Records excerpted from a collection
-*-*-

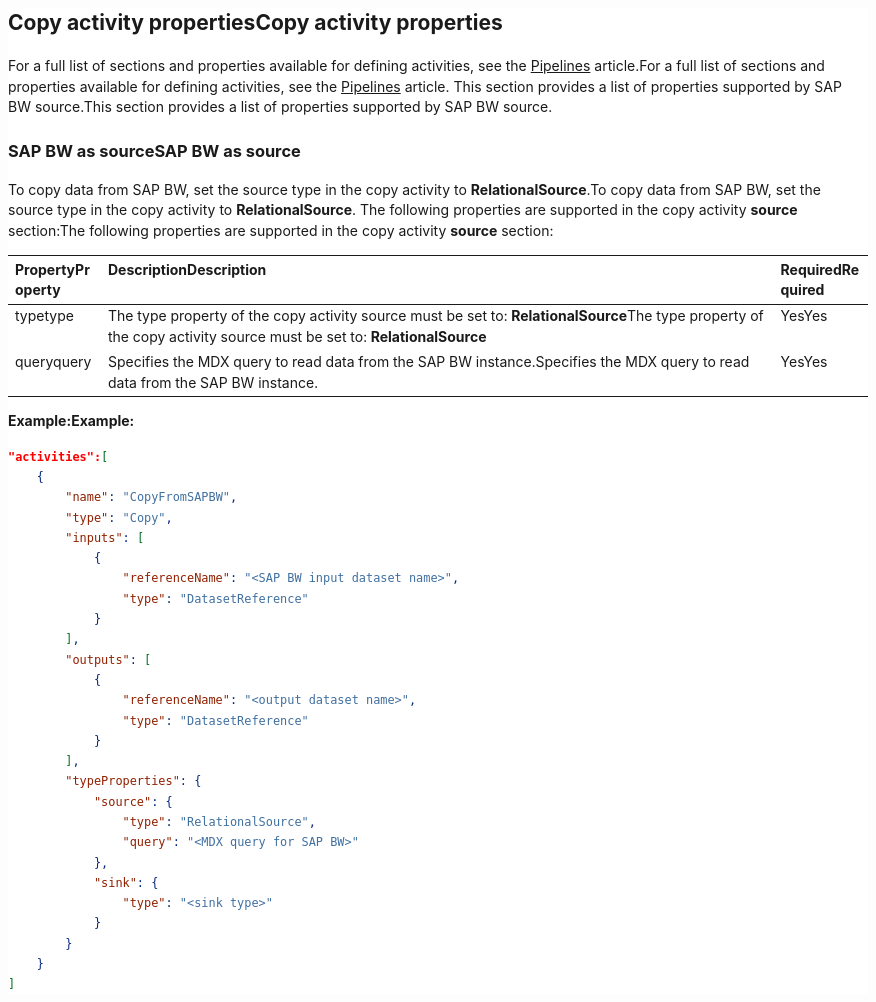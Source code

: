 ## <a name="copy-activity-properties"></a><span data-ttu-id="a8cf8-168">Copy activity properties</span><span class="sxs-lookup"><span data-stu-id="a8cf8-168">Copy activity properties</span></span>

<span data-ttu-id="a8cf8-169">For a full list of sections and properties available for defining activities, see the [Pipelines](concepts-pipelines-activities.md) article.</span><span class="sxs-lookup"><span data-stu-id="a8cf8-169">For a full list of sections and properties available for defining activities, see the [Pipelines](concepts-pipelines-activities.md) article.</span></span> <span data-ttu-id="a8cf8-170">This section provides a list of properties supported by SAP BW source.</span><span class="sxs-lookup"><span data-stu-id="a8cf8-170">This section provides a list of properties supported by SAP BW source.</span></span>

### <a name="sap-bw-as-source"></a><span data-ttu-id="a8cf8-171">SAP BW as source</span><span class="sxs-lookup"><span data-stu-id="a8cf8-171">SAP BW as source</span></span>

<span data-ttu-id="a8cf8-172">To copy data from SAP BW, set the source type in the copy activity to **RelationalSource**.</span><span class="sxs-lookup"><span data-stu-id="a8cf8-172">To copy data from SAP BW, set the source type in the copy activity to **RelationalSource**.</span></span> <span data-ttu-id="a8cf8-173">The following properties are supported in the copy activity **source** section:</span><span class="sxs-lookup"><span data-stu-id="a8cf8-173">The following properties are supported in the copy activity **source** section:</span></span>

| <span data-ttu-id="a8cf8-174">Property</span><span class="sxs-lookup"><span data-stu-id="a8cf8-174">Property</span></span> | <span data-ttu-id="a8cf8-175">Description</span><span class="sxs-lookup"><span data-stu-id="a8cf8-175">Description</span></span> | <span data-ttu-id="a8cf8-176">Required</span><span class="sxs-lookup"><span data-stu-id="a8cf8-176">Required</span></span> |
|:--- |:--- |:--- |
| <span data-ttu-id="a8cf8-177">type</span><span class="sxs-lookup"><span data-stu-id="a8cf8-177">type</span></span> | <span data-ttu-id="a8cf8-178">The type property of the copy activity source must be set to: **RelationalSource**</span><span class="sxs-lookup"><span data-stu-id="a8cf8-178">The type property of the copy activity source must be set to: **RelationalSource**</span></span> | <span data-ttu-id="a8cf8-179">Yes</span><span class="sxs-lookup"><span data-stu-id="a8cf8-179">Yes</span></span> |
| <span data-ttu-id="a8cf8-180">query</span><span class="sxs-lookup"><span data-stu-id="a8cf8-180">query</span></span> | <span data-ttu-id="a8cf8-181">Specifies the MDX query to read data from the SAP BW instance.</span><span class="sxs-lookup"><span data-stu-id="a8cf8-181">Specifies the MDX query to read data from the SAP BW instance.</span></span> | <span data-ttu-id="a8cf8-182">Yes</span><span class="sxs-lookup"><span data-stu-id="a8cf8-182">Yes</span></span> |

<span data-ttu-id="a8cf8-183">**Example:**</span><span class="sxs-lookup"><span data-stu-id="a8cf8-183">**Example:**</span></span>

```json
"activities":[
    {
        "name": "CopyFromSAPBW",
        "type": "Copy",
        "inputs": [
            {
                "referenceName": "<SAP BW input dataset name>",
                "type": "DatasetReference"
            }
        ],
        "outputs": [
            {
                "referenceName": "<output dataset name>",
                "type": "DatasetReference"
            }
        ],
        "typeProperties": {
            "source": {
                "type": "RelationalSource",
                "query": "<MDX query for SAP BW>"
            },
            "sink": {
                "type": "<sink type>"
            }
        }
    }
]
```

-*-*-

Task:
Would you provide an exact, picture-free copy of the data above?

Exercise output:
Source code

: ## <a name="copy-activity-properties"></a><span data-ttu-id="a8cf8-168">Copy activity properties</span><span class="sxs-lookup"><span data-stu-id="a8cf8-168">Copy activity properties</span></span>

<span data-ttu-id="a8cf8-169">For a full list of sections and properties available for defining activities, see the [Pipelines](concepts-pipelines-activities.md) article.</span><span class="sxs-lookup"><span data-stu-id="a8cf8-169">For a full list of sections and properties available for defining activities, see the [Pipelines](concepts-pipelines-activities.md) article.</span></span> <span data-ttu-id="a8cf8-170">This section provides a list of properties supported by SAP BW source.</span><span class="sxs-lookup"><span data-stu-id="a8cf8-170">This section provides a list of properties supported by SAP BW source.</span></span>

### <a name="sap-bw-as-source"></a><span data-ttu-id="a8cf8-171">SAP BW as source</span><span class="sxs-lookup"><span data-stu-id="a8cf8-171">SAP BW as source</span></span>

<span data-ttu-id="a8cf8-172">To copy data from SAP BW, set the source type in the copy activity to **RelationalSource**.</span><span class="sxs-lookup"><span data-stu-id="a8cf8-172">To copy data from SAP BW, set the source type in the copy activity to **RelationalSource**.</span></span> <span data-ttu-id="a8cf8-173">The following properties are supported in the copy activity **source** section:</span><span class="sxs-lookup"><span data-stu-id="a8cf8-173">The following properties are supported in the copy activity **source** section:</span></span>

| <span data-ttu-id="a8cf8-174">Property</span><span class="sxs-lookup"><span data-stu-id="a8cf8-174">Property</span></span> | <span data-ttu-id="a8cf8-175">Description</span><span class="sxs-lookup"><span data-stu-id="a8cf8-175">Description</span></span> | <span data-ttu-id="a8cf8-176">Required</span><span class="sxs-lookup"><span data-stu-id="a8cf8-176">Required</span></span> |
|:--- |:--- |:--- |
| <span data-ttu-id="a8cf8-177">type</span><span class="sxs-lookup"><span data-stu-id="a8cf8-177">type</span></span> | <span data-ttu-id="a8cf8-178">The type property of the copy activity source must be set to: **RelationalSource**</span><span class="sxs-lookup"><span data-stu-id="a8cf8-178">The type property of the copy activity source must be set to: **RelationalSource**</span></span> | <span data-ttu-id="a8cf8-179">Yes</span><span class="sxs-lookup"><span data-stu-id="a8cf8-179">Yes</span></span> |
| <span data-ttu-id="a8cf8-180">query</span><span class="sxs-lookup"><span data-stu-id="a8cf8-180">query</span></span> | <span data-ttu-id="a8cf8-181">Specifies the MDX query to read data from the SAP BW instance.</span><span class="sxs-lookup"><span data-stu-id="a8cf8-181">Specifies the MDX query to read data from the SAP BW instance.</span></span> | <span data-ttu-id="a8cf8-182">Yes</span><span class="sxs-lookup"><span data-stu-id="a8cf8-182">Yes</span></span> |

<span data-ttu-id="a8cf8-183">**Example:**</span><span class="sxs-lookup"><span data-stu-id="a8cf8-183">**Example:**</span></span>

```json
"activities":[
    {
        "name": "CopyFromSAPBW",
        "type": "Copy",
        "inputs": [
            {
                "referenceName": "<SAP BW input dataset name>",
                "type": "DatasetReference"
            }
        ],
        "outputs": [
            {
                "referenceName": "<output dataset name>",
                "type": "DatasetReference"
            }
        ],
        "typeProperties": {
            "source": {
                "type": "RelationalSource",
                "query": "<MDX query for SAP BW>"
            },
            "sink": {
                "type": "<sink type>"
            }
        }
    }
]
```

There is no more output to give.